Nancy Collins is a veteran in the field of dark fantasy and horror writing. Among her numerous books is the award-winning Sunglasses After Dark, which has recently been optioned for film rights and is slated to hit theaters sometime in the fall of `98. Collins has made a name for herself in the comic world, too, having taken the Swamp Thing throne in 1991, as well as writing numerous other series including the latest Predator miniseries Predator: Hell Come A-Walkin'. I spoke with Collins recently about her work on the Predator series, the life of her distant cousin Jesse James, and a few other topics.

Shawna Ervin-Gore: What fueled your interest in working on the Predator series?

Nancy Collins: The fact that I could set it in almost any period of world history had its attraction, because the Predator stories tend to follow a certain pattern. The interest comes from the changes that can be made in the setting and characters to make the story new and interesting. It's a real challenge to work under those conditions.

Ervin-Gore: And the setting you chose to work with this time around was the Ozarks during the Civil War.

Collins: The idea was something like "What if we did The Red Badge of Courage but with a Predator in it?"

Ervin-Gore: So the Civil War is an area of interest for you, then?

Collins: Well, I'm from the south, and I had family that fought in the Civil War, on the confederacy side obviously. I'm from Arkansas, but they were all living in Tennessee, Alabama, Texas. We're pretty southern -- third or fourth generation, maybe even fifth.

Ervin-Gore: As soon as I got a few pages into the story, I realized how much trouble these guys were in. It's not like they have tracking equipment or automatic weapons like some that have fought the Predator had.

Collins: These are guys that -- at that point -- had repeating rifles. Carbines were created for the Civil War and Indian fighting, so it wasn't quite a musket, but it wasn't much different.

Ervin-Gore: So you researched all the weapons from that time?

Collins: I already had reference material, and I tracked down a book about Confederate and guerrilla warfare in the Ozarks, which is probably the least covered campaign, news-wise, of the whole war. The battles -- the Trans-Mississippi Theater as they called it -- out on what was then the frontier were far bloodier and more hazardous than bigger battles because the locals tended to get involved without any real leadership or organization.

Ervin-Gore: And it was in that setting that you found your lead character, Jesse, whose older brother is named Frank. Is this a coincidence, or are these guys who I think they are?

Collins: They're very much the James brothers, I just didn't want to stick the last names on there. Everything that happens to Jesse -- outside of the Predator (laughs) -- everything he talks about and everything he describes, unfortunately really did happen to him, which is kind of why he was the way he was. He was a dangerous man from a young age, but not cruel; he just had a lot of really bad things happen to him early on, and it just hardened the way he saw the world.

Ervin-Gore: Jesse's character is so driven and almost brutal, to the point that he understands better than anyone else in the regiment what the Predator is there for.
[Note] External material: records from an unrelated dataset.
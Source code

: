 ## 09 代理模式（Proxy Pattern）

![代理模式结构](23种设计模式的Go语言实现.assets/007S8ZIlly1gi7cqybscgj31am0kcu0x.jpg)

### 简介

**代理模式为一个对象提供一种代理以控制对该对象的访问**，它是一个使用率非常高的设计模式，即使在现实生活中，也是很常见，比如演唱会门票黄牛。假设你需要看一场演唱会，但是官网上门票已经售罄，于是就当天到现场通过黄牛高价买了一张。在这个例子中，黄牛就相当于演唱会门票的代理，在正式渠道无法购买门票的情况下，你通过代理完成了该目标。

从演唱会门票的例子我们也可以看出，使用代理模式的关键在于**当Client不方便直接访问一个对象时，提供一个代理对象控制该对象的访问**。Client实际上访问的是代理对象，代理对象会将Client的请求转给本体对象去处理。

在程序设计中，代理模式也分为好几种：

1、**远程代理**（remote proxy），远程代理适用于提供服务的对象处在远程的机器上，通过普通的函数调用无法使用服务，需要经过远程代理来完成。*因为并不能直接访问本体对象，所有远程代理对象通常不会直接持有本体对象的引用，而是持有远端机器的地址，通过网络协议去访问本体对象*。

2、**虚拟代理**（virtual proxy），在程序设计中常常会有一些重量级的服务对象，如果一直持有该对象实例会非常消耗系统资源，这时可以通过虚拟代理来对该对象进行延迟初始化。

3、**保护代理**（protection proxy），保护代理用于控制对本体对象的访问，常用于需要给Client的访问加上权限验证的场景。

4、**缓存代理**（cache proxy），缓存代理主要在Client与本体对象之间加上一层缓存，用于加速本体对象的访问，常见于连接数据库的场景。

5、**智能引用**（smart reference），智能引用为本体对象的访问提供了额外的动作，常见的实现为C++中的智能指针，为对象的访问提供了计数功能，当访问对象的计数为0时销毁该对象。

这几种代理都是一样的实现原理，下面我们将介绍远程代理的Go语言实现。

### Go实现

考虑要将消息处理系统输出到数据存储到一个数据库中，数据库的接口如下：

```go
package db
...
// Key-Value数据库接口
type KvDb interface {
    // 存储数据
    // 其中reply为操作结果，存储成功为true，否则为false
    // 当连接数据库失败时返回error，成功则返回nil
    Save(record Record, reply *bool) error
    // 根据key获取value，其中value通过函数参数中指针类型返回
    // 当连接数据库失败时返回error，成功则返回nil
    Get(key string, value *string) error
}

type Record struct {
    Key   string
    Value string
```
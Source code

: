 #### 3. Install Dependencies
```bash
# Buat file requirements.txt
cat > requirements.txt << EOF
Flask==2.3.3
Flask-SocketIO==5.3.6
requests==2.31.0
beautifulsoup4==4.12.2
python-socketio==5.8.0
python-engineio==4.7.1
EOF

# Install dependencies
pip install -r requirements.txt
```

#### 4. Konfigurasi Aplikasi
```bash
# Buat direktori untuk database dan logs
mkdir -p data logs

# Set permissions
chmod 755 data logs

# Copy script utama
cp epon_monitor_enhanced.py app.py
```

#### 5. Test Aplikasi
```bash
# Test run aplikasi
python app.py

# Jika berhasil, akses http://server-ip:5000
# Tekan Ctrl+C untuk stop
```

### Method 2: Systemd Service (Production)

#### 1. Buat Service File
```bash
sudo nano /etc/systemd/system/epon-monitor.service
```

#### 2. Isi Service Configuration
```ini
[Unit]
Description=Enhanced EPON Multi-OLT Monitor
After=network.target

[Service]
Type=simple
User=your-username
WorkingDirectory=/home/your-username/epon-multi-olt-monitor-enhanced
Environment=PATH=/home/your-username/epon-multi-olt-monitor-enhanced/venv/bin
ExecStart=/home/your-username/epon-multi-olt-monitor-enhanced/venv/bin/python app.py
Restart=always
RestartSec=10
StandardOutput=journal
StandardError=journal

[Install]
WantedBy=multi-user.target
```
Collins: It's not only that Jesse recognizes himself in the Predator, but the Predator recognizes himself in Jesse; it's the recognition of one to the other, basically recognizing the beast in themselves and each other.

Ervin-Gore: So is this a type of character you're drawn to creating, one that's so driven and hard?

Collins: In a lot of ways, he's cut from the same cloth as some of my other characters, such as the one I'm best known for, which is Sonya Blue. She's a vampire-slash-vampire slayer, and she's a very focused character who is basically -- in terms of being dangerous -- not someone you'd want to mess with. She's not evil, but she's genuinely predatory, like a panther is predatory.

Ervin-Gore: She's like Jesse that way, or Jesse's like her.

Collins: They're both shaped basically by the environment they've had to survive in. You have to be hard and deadly in response to the world, if the world you live in is hard and deadly. At the same time, they're trying to maintain some hold on humanity and trying to adhere to some central core value system, which may not be shared by anyone else.

Ervin-Gore: So bringing the Predator into a story like Jesse's isn't even like bringing a force of evil in -- it becomes more of a force, period.

Collins: They're basically the ultimate hunter mentality as opposed to the hunter/gatherer mentality. By defeating those things which you consider worthy, you absorb it's strength, it's mojo, whatever you'd call it. The only reason to kill in this society is to take on power. It's more of a test against yourself, against nature, the power of that which is stalked. But even as it's hunting him, the Predator recognizes that Jesse's the meanest son of a bitch in the forest.